Barcelona Crisis Creates Opportunity for Xavi

In this 2019 Oct. file photo, 2019 Sadd's coach Xavi Hernandez reacts after a goal during the first leg of the AFC Champions League semi-finals football match between Qatar's Al Sadd and Saudi' Al Hilal at the Jassim bin Hamad Stadium in the Qatari capital Doha. AFP

Xavi Hernandez has been waiting to be Barcelona's coach for six years and preparing for much longer but he could never have imagined it would come like this.

After his last game playing for Barcelona in 2015, Xavi stood on the pitch at the Olympic Stadium in Berlin with his left hand on the right ear of the European Cup.

Holding the trophy with him was Andres Iniesta and with their spare hands, they both raised four fingers, one for each of their Champions League triumphs.

The Saturday before, Xavi had won the Copa del Rey and the Saturday before that, La Liga, three titles and another treble, the second of his career, complete.

He was leaving for Qatar at the end of a season in which his role had been reduced, his relevance questioned, but still on a high, and with Barcelona on top of the world.

Xavi was appointed as coach on Saturday morning with the team ninth in La Liga and facing a fight to make it out of their group in the Champions League.

Iniesta is long-gone and Lionel Messi is playing for Paris Saint-Germain.

Those that remain from Xavi's era, like Gerard Pique, Sergio Busquets and Jordi Alba, are past their best.

More players will have to leave and few will arrive as Barcelona continue to work off crippling debts of 1.35 billion euros.

The club's 99,000-seater Camp Nou is out of date and increasingly empty.

Against Alaves last week, only 37,278 fans turned up to watch.

Can it get worse? Barcelona could slide further down La Liga but that seems unlikely. They could miss out on the Champions League last 16 and drop into the Europa League - but nobody could blame Xavi for the defeats that made qualification difficult.

At some point, for a club whose revenue, stadium capacity, history, and players remain among the best in the world, a crisis becomes an opportunity.

There is only so far a club like Barcelona can fall.Qatari football club al-Sadd SC’s Spanish coach Xavi Hernandez is interviewed by journalists following his team’s Qatar Stars League match against al-Duhail SC, at Thani Bin Jassim Stadium (Al-Gharafah Stadium) in Qatar’s capital Doha on November 3, 2021. (Photo by KARIM JAAFAR / AFP)

When Xavi was a player, he never switched off. After training, he watched games, not just from La Liga, but the lower Spanish divisions, and not just in Spain, but across Europe and America.

On the pitch, his understanding of space and shape made up for his lack of stature and pace. He played under Pep Guardiola and was viewed as the embodiment of the famous 'tiki-taka' style.

All of this feeds into the excitement around Xavi, the belief he is not just another elite former player ― with history, and reputation and titles - but a self-made coach too, an academic, eager to impose his own formulas now on the game.

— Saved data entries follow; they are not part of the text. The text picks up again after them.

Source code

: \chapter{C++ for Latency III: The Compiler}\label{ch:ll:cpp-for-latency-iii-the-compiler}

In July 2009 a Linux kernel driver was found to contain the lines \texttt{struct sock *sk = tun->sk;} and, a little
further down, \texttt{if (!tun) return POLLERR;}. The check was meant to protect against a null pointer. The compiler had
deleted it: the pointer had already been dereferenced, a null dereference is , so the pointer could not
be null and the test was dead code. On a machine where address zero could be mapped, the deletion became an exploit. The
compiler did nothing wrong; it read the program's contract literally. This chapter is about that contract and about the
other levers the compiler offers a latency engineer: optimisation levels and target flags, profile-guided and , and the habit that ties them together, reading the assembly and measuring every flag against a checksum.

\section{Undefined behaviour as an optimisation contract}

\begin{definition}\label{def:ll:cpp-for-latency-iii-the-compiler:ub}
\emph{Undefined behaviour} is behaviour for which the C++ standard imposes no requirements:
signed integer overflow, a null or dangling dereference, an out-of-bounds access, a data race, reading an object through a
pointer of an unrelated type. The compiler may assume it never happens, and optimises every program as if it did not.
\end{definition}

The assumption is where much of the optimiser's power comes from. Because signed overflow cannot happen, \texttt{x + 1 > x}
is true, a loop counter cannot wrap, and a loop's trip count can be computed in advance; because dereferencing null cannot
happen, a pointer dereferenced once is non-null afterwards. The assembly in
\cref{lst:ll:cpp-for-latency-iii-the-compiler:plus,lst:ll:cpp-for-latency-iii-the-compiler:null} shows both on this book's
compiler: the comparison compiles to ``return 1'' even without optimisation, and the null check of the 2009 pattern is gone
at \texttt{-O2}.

His ability to rebuild will be tested over a longer period but in the short-term there appears to be some achievable objectives.

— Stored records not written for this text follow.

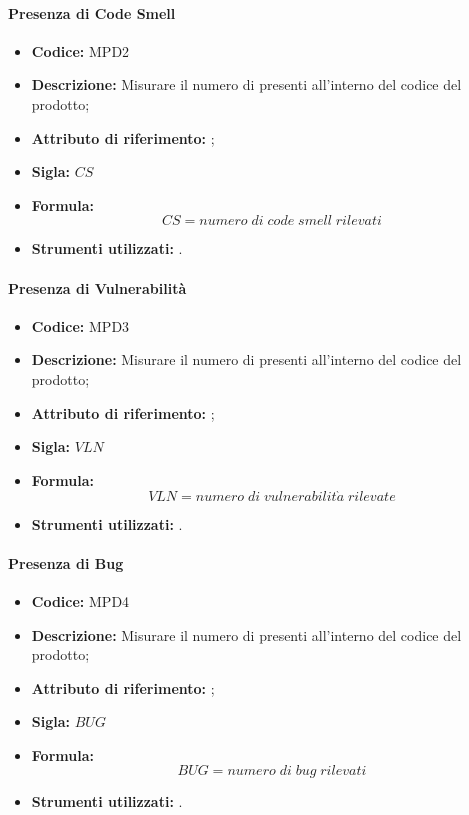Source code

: \paragraph{Presenza di Code Smell} 
\begin{itemize}
    \item \textbf{Codice:} MPD2
    \item \textbf{Descrizione:} Misurare il numero di  presenti all'interno del codice del prodotto;
    \item \textbf{Attributo di riferimento:} ;
    \item \textbf{Sigla:} $CS$
    \item \textbf{Formula:} $$CS = {numero \; di \; code \; smell \; rilevati}$$
    \item \textbf{Strumenti utilizzati:} .
\end{itemize}

\paragraph{Presenza di Vulnerabilità} 
\begin{itemize}
    \item \textbf{Codice:} MPD3
    \item \textbf{Descrizione:} Misurare il numero di  presenti all'interno del codice del prodotto;
    \item \textbf{Attributo di riferimento:} ;
    \item \textbf{Sigla:} $VLN$
    \item \textbf{Formula:} $$VLN = {numero \; di \; vulnerabilit\grave{a} \; rilevate}$$
    \item \textbf{Strumenti utilizzati:} .
\end{itemize}

\paragraph{Presenza di Bug} 
\begin{itemize}
    \item \textbf{Codice:} MPD4
    \item \textbf{Descrizione:} Misurare il numero di  presenti all'interno del codice del prodotto;
    \item \textbf{Attributo di riferimento:} ;
    \item \textbf{Sigla:} $BUG$
    \item \textbf{Formula:} $$BUG = {numero \; di \; bug \; rilevati}$$
    \item \textbf{Strumenti utilizzati:} .
\end{itemize}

Xavi arrived with Barcelona ninth, a starting position from which they can quickly improve.

They may not be able to challenge for the title this season ― Real Madrid are 10 points ahead already ― yet they can finish inside the top four, which would be a relief.

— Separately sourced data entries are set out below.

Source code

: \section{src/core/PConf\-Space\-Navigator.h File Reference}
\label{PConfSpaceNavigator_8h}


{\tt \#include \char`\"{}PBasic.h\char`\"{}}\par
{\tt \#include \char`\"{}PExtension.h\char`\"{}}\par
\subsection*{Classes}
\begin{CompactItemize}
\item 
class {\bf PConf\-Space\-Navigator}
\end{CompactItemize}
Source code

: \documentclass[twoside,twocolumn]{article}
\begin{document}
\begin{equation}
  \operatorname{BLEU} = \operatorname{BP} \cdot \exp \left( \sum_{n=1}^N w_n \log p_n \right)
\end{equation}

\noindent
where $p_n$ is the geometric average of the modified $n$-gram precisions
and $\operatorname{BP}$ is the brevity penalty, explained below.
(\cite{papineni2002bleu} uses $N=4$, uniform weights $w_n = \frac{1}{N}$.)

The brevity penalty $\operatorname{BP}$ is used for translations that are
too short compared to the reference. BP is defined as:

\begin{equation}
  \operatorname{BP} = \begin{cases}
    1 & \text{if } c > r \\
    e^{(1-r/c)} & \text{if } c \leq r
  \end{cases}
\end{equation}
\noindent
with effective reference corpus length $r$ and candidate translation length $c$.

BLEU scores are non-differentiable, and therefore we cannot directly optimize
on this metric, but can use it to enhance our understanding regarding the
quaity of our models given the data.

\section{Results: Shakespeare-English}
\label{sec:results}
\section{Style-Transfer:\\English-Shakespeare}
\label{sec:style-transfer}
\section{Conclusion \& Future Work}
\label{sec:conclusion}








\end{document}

They can qualify for the last 16 of the Champions League, a comeback that has already begun with consecutive victories over Dynamo Kiev, and that Xavi could now complete.

They can lift the fans by playing more attractive football.

Under-performing players like Frenkie de Jong can be revived. Talented youngsters like Ansu Fati, Pedri and Gavi can be molded.

Xavi also has a clean slate, the hindsight to know where former coach Ronald Koeman went wrong. He will know there is a difference between realism and pessimism, that Barcelona's problems cannot become excuses.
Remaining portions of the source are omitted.